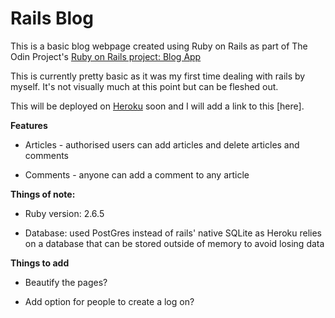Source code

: # Rails Blog

This is a basic blog webpage created using Ruby on Rails as part of The Odin Project's [Ruby on Rails project: Blog App](https://www.theodinproject.com/paths/full-stack-ruby-on-rails/courses/ruby-on-rails/lessons/ruby-on-rails-ruby-on-rails)

This is currently pretty basic as it was my first time dealing with rails by myself. It's not visually much at this point but can be fleshed out.

This will be deployed on [Heroku](https://devcenter.heroku.com/) soon and I will add a link to this [here].

**Features**

* Articles - authorised users can add articles and delete articles and comments

* Comments - anyone can add a comment to any article

**Things of note:**

* Ruby version: 2.6.5

* Database: used PostGres instead of rails' native SQLite as Heroku relies on a database that can be stored outside of memory to avoid losing data

**Things to add**

* Beautify the pages?

* Add option for people to create a log on?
# # # #
■ What you need to do ■
What are the lines from the one with "avoid losing data" through the end of the entries? Give them again exactly, both end lines included.

■ Answer to this exercise ■
* Database: used PostGres instead of rails' native SQLite as Heroku relies on a database that can be stored outside of memory to avoid losing data

**Things to add**

* Beautify the pages?

* Add option for people to create a log on?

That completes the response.